> **Directions**
Return all lines of the records that contain the word "section".

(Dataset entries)
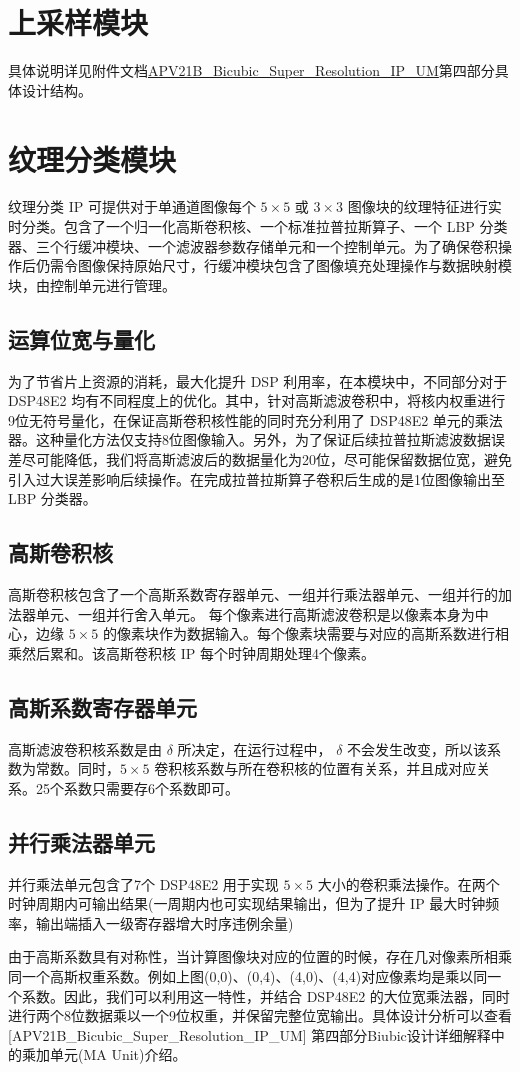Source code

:\documentclass[12pt, a4paper, oneside]{ctexbook}
\begin{document}
	\chapter{上采样模块}
	具体说明详见附件文档\href{run:./pic/APV21B_Bicubic_Super_Resolution_IP_UM.pdf}{APV21B\_Bicubic\_Super\_Resolution\_IP\_UM}第四部分具体设计结构。
	
	\chapter{纹理分类模块}
	纹理分类 IP 可提供对于单通道图像每个 $5\times5$ 或 $3\times3$ 图像块的纹理特征进行实时分类。包含了一个归一化高斯卷积核、一个标准拉普拉斯算子、一个 LBP 分类器、三个行缓冲模块、一个滤波器参数存储单元和一个控制单元。为了确保卷积操作后仍需令图像保持原始尺寸，行缓冲模块包含了图像填充处理操作与数据映射模块，由控制单元进行管理。
	\section{运算位宽与量化}
	为了节省片上资源的消耗，最大化提升 DSP 利用率，在本模块中，不同部分对于 DSP48E2 均有不同程度上的优化。其中，针对高斯滤波卷积中，将核内权重进行9位无符号量化，在保证高斯卷积核性能的同时充分利用了 DSP48E2 单元的乘法器。这种量化方法仅支持8位图像输入。另外，为了保证后续拉普拉斯滤波数据误差尽可能降低，我们将高斯滤波后的数据量化为20位，尽可能保留数据位宽，避免引入过大误差影响后续操作。在完成拉普拉斯算子卷积后生成的是1位图像输出至 LBP 分类器。
	\section{高斯卷积核}
	高斯卷积核包含了一个高斯系数寄存器单元、一组并行乘法器单元、一组并行的加法器单元、一组并行舍入单元。
	每个像素进行高斯滤波卷积是以像素本身为中心，边缘 $5\times5$ 的像素块作为数据输入。每个像素块需要与对应的高斯系数进行相乘然后累和。该高斯卷积核 IP 每个时钟周期处理4个像素。
	\section{高斯系数寄存器单元}
	高斯滤波卷积核系数是由 $\delta$ 所决定，在运行过程中， $\delta$ 不会发生改变，所以该系数为常数。同时，$5\times5$ 卷积核系数与所在卷积核的位置有关系，并且成对应关系。25个系数只需要存6个系数即可。
	\section{并行乘法器单元}
	并行乘法单元包含了7个 DSP48E2 用于实现 $5\times5$ 大小的卷积乘法操作。在两个时钟周期内可输出结果(一周期内也可实现结果输出，但为了提升 IP 最大时钟频率，输出端插入一级寄存器增大时序违例余量)\par 由于高斯系数具有对称性，当计算图像块对应的位置的时候，存在几对像素所相乘同一个高斯权重系数。例如上图(0,0)、(0,4)、(4,0)、(4,4)对应像素均是乘以同一个系数。因此，我们可以利用这一特性，并结合 DSP48E2 的大位宽乘法器，同时进行两个8位数据乘以一个9位权重，并保留完整位宽输出。具体设计分析可以查看[APV21B\_Bicubic\_Super\_Resolution\_IP\_UM] 第四部分Biubic设计详细解释中的乘加单元(MA Unit)介绍。%
\end{document}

> **Task output**
	\section{运算位宽与量化}
	\section{高斯卷积核}
	\section{高斯系数寄存器单元}
	\section{并行乘法器单元}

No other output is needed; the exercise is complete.